Irvine Welsh, Centre, Co-author of 'Babylon Heights' with cast members, From left, David Heap, Dermot Magennis, Rachael Rath and John Fitzpatrick, at The Mill Theatre in Dundrum, Dublin.
Photo: AP Photo/John Cogill
His debut novel exposed the drink and drug-addled underbelly of 1980s Edinburgh, recounting the gruesome exploits of junkies and psychotic alcoholics. Now, 15 years on, Irvine Welsh, the author of Trainspotting, is to write a prequel to his best-seller.

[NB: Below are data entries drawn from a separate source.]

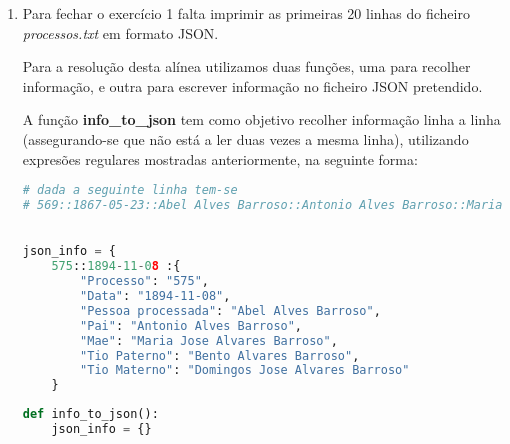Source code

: \documentclass[11pt,a4paper]{report}
\begin{document}
\begin{enumerate}[label=\alph*.]
        \begin{lstlisting}[language=Python]
def relationFrequency():
    rel_freq = {}
    rel_freq["Progenitores"] = 0
    rel_freq["Filho"] = 0

    for line in lines:
        parents_and_son = re.findall(":([A-Za-z| ]+):", line)
    
        if parents_and_son:
            parents = parents_and_son[1:]
            rel_freq["Filho"] += 1
            rel_freq["Progenitores"] += len(parents)

        relations = re.findall("([A-Z][A-Za-z ]+),([A-Za-z ]+). ?(?i:(Proc.[0-9]+))", line)
        if relations:
            for relation in relations:
                if relation[1] not in rel_freq:
                    rel_freq[relation[1]] = 1
                else:
                    rel_freq[relation[1]] += 1

    return rel_freq
        \end{lstlisting}
    

    \item Para fechar o exercício 1 falta imprimir as primeiras 20 linhas do ficheiro \textit{processos.txt} em formato JSON.
    
    Para a resolução desta alínea utilizamos duas funções, uma para recolher informação, e outra para escrever informação no ficheiro JSON pretendido.

    A função \textbf{info\_to\_json} tem como objetivo recolher informação linha a linha (assegurando-se que não está a ler duas vezes a mesma linha), utilizando expresões regulares mostradas anteriormente, na seguinte forma:

        \begin{lstlisting}[language=Python]
# dada a seguinte linha tem-se
# 569::1867-05-23::Abel Alves Barroso::Antonio Alves Barroso::Maria Jose Alvares Barroso::Bento Alvares Barroso,Tio Paterno. Proc.32057.   Domingos Jose Alvares Barroso,Tio Materno. Proc.32235.::

    
json_info = { 
    575::1894-11-08 :{
        "Processo": "575",
        "Data": "1894-11-08",
        "Pessoa processada": "Abel Alves Barroso",
        "Pai": "Antonio Alves Barroso",
        "Mae": "Maria Jose Alvares Barroso",
        "Tio Paterno": "Bento Alvares Barroso",
        "Tio Materno": "Domingos Jose Alvares Barroso"
    }
        \end{lstlisting}

        \begin{lstlisting}[language=Python]
def info_to_json():
    json_info = {}


\end{lstlisting}
\end{enumerate}
\end{document}

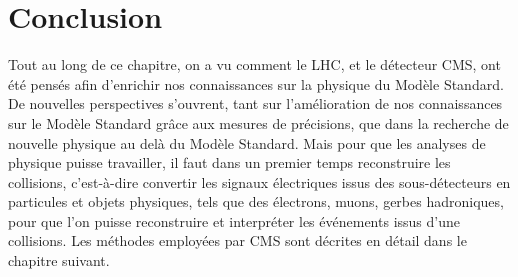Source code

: \section{Conclusion}

Tout au long de ce chapitre, on a vu comment le LHC, et le détecteur CMS, ont été pensés afin d'enrichir nos connaissances sur la physique du Modèle Standard. De nouvelles perspectives s'ouvrent, tant sur l'amélioration de nos connaissances sur le Modèle Standard grâce aux mesures de précisions, que dans la recherche de nouvelle physique au delà du Modèle Standard. Mais pour que les analyses de physique puisse travailler, il faut dans un premier temps reconstruire les collisions, c'est-à-dire convertir les signaux électriques issus des sous-détecteurs en particules et objets physiques, tels que des électrons, muons, gerbes hadroniques, pour que l'on puisse reconstruire et interpréter les événements issus d'une collisions. Les méthodes employées par CMS sont décrites en détail dans le chapitre suivant.
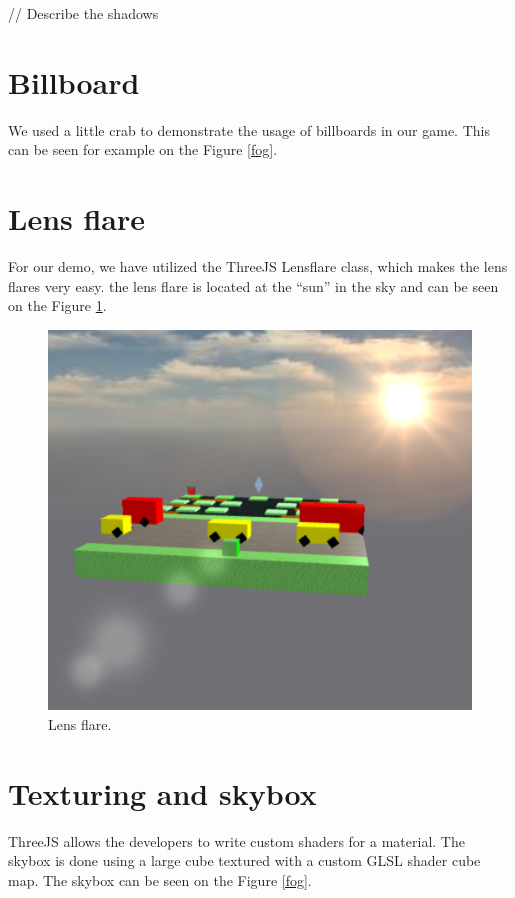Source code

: \documentclass[a4paper,10pt, twocolumn]{article}
\begin{document}
// Describe the shadows

\section{Billboard}
We used a little crab to demonstrate the usage of billboards in our game. This can be seen for example on the Figure \ref{fog}.

\section{Lens flare}
For our demo, we have utilized the ThreeJS Lensflare class, which makes the lens flares very easy. the lens flare is located at the ``sun'' in the sky and can be seen on the Figure \ref{lensflare}.

\begin{figure}[!htb]
	\centering
	\includegraphics[width=\linewidth]{images/lensflare.png}
	\caption{Lens flare.}
	\label{lensflare}
\end{figure}

\section{Texturing and skybox}
ThreeJS allows the developers to write custom shaders for a material. The skybox is done using a large cube textured with a custom GLSL shader cube map. The skybox can be seen on the Figure \ref{fog}.
\end{document}
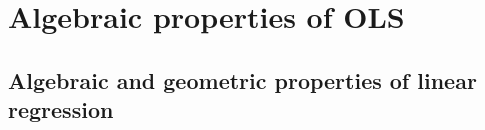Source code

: 

\chapter{Algebraic properties of OLS}

\section{Algebraic and geometric properties of linear regression}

The new novella by the Edinburgh-born writer, which is expected to be published next year, will chart the decline of Trainspotting’s main characters such as Mark Renton and Simon “Sick Boy” Williamson from “daft young guys” to the debauched heroin addicts portrayed by Ewan McGregor and Jonny Lee Miller in the 1996 film adaptation.

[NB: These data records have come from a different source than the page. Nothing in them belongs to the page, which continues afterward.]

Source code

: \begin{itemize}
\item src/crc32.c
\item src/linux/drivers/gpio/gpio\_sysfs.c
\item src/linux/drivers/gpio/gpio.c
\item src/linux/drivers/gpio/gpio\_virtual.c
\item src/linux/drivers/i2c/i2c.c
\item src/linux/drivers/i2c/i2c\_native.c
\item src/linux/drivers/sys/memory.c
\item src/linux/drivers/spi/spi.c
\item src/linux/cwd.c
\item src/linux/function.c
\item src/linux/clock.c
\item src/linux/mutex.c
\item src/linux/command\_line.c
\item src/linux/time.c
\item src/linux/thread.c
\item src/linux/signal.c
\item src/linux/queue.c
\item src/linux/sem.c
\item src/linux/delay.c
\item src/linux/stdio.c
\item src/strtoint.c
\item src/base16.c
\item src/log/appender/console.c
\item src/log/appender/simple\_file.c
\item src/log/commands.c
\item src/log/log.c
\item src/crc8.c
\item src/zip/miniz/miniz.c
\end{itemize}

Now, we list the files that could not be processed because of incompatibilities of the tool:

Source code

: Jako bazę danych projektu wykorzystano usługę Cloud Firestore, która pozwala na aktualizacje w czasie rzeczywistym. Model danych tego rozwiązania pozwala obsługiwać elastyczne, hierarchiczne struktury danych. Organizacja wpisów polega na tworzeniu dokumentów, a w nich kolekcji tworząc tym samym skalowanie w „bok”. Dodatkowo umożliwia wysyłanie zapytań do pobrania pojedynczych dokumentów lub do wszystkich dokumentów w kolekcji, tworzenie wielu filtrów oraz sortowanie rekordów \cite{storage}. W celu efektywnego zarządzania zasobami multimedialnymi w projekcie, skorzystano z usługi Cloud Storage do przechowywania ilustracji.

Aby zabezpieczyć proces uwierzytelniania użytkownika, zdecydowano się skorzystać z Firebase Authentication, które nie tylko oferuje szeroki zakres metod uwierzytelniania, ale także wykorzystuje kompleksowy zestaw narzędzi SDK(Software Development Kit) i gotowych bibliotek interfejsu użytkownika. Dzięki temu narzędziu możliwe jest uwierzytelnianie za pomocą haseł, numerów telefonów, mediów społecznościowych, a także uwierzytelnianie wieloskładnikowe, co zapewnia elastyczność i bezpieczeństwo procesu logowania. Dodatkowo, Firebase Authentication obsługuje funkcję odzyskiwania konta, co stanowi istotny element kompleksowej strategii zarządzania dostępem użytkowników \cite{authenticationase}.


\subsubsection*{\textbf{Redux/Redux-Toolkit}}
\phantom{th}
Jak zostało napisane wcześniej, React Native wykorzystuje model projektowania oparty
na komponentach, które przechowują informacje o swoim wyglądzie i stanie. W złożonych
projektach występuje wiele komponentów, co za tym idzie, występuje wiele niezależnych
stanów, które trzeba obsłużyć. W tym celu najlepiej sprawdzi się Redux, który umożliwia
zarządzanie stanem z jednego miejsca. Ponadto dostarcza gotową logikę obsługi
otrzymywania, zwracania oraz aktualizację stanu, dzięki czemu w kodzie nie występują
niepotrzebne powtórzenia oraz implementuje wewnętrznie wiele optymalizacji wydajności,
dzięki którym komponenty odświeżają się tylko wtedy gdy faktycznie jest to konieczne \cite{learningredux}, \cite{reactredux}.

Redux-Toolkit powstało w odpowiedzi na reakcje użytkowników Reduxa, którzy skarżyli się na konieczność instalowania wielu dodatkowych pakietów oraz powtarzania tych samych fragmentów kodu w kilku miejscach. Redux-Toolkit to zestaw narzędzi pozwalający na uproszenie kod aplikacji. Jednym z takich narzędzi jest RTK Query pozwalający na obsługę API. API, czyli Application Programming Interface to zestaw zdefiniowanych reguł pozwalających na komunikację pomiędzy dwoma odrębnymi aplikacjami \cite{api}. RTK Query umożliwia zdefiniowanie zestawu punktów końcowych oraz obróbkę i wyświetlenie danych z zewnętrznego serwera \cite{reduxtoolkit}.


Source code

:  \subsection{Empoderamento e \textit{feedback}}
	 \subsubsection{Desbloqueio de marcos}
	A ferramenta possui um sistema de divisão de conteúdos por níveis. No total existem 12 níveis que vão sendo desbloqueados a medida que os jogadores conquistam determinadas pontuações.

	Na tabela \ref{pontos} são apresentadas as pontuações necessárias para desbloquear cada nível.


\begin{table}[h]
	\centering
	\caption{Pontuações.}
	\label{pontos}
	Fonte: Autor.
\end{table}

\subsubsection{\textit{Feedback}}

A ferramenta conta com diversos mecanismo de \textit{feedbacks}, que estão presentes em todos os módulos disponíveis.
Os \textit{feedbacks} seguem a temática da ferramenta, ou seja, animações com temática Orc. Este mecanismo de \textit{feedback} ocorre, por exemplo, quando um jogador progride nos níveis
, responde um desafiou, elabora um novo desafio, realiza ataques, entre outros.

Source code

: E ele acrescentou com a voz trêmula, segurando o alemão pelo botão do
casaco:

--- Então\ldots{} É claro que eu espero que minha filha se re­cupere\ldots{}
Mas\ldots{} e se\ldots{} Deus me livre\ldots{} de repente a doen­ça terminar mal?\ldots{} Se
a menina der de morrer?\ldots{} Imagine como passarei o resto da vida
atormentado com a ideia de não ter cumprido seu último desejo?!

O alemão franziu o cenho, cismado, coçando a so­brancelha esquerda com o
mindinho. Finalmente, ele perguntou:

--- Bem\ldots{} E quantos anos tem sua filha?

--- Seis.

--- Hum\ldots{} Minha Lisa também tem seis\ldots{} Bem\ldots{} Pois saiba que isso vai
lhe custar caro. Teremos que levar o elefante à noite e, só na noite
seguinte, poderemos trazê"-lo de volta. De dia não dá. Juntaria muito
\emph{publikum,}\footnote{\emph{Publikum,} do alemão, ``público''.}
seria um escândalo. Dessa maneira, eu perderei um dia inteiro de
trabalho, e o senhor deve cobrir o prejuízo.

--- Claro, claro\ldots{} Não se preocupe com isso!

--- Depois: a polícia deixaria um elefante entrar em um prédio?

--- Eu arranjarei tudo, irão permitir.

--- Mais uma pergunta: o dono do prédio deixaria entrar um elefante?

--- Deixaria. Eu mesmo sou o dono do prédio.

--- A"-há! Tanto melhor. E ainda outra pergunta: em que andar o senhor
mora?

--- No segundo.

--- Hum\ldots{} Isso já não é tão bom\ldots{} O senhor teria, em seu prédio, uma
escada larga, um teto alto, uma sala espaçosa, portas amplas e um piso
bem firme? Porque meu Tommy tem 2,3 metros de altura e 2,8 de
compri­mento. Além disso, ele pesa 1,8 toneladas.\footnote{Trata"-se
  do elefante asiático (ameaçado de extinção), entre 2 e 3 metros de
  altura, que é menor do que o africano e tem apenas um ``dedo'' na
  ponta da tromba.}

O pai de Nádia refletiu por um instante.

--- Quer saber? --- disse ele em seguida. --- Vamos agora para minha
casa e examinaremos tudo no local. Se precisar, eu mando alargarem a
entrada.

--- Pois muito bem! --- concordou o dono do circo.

Like Trainspotting, which was published in 1993, the new book will be set in Edinburgh’s Leith district, the centre of the 1980s Scottish heroin scene, and in London. Welsh decided to write the prequel after stumbling upon old notes that he had written for Trainspotting in his attic. “The thing is basically a prequel,” he said. “It’s about how Renton and Sick Boy went from being daft young guys just out for the buzz on drugs, to total junkies. “It focuses on them when they are a couple of years younger and shows how their attitudes and behaviour start to change as they become more defined by the drug and the culture around it.”

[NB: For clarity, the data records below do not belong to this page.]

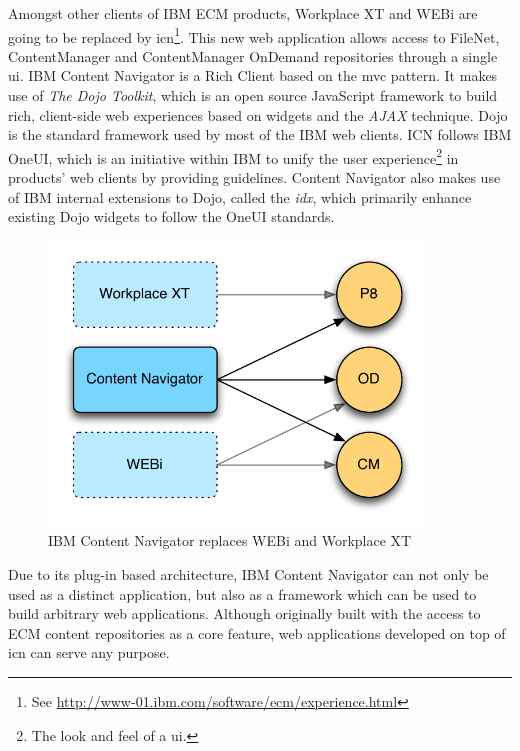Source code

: 
Amongst other clients of IBM ECM products, Workplace XT and WEBi are going to be replaced by \ac{icn}\footnote{See \url{http://www-01.ibm.com/software/ecm/experience.html}}. This new web application allows access to FileNet, ContentManager and ContentManager OnDemand repositories through a single \acl{ui}. 
IBM Content Navigator is a Rich Client based on the \acl{mvc} pattern. It makes use of \emph{The Dojo Toolkit}, which is an open source JavaScript framework to build rich, client-side web experiences based on widgets and the \emph{AJAX} technique. Dojo is the standard framework used by most of the IBM web clients.
ICN follows IBM OneUI, which is an initiative within IBM to unify the user experience\footnote{The look and feel of a \acl{ui}.} in products' web clients by providing guidelines. Content Navigator also makes use of IBM internal extensions to Dojo, called the \emph{\acl{idx}}, which primarily enhance existing Dojo widgets to follow the OneUI standards.


\begin{figure}[H]
	\centering
	\includegraphics[width=10cm]{images/nexus.pdf}
	\caption{IBM Content Navigator replaces WEBi and Workplace XT}
	\label{fig:nexusp8cmod}
\end{figure}

Due to its plug-in based architecture, IBM Content Navigator can not only be used as a distinct application, but also as a framework which can be used to build arbitrary web applications. Although originally built with the access to ECM content repositories as a core feature, web applications developed on top of \ac{icn} can serve any purpose.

It will be the second time that Welsh, 49, has returned to the characters and story which made his name. In 2002 he published Porno, a sequel to Trainspotting in which Renton and Williamson turn their hand to making pornographic films. The novella is unlikely to stray far from the squalor and graphic content which have become Welsh’s trademark. Trainspotting sold more than 1m copies in the UK and spawned the Bafta-winning film directed by Danny Boyle, which became a global box office hit. Welsh, a former heroin addict who wrote his grittily realistic first book while working in the housing department of Edinburgh council, now divides his time between his homes in Dublin and Miami. His next novel, Crime, will be published in July and he is also compiling an anthology of short stories for publication next year.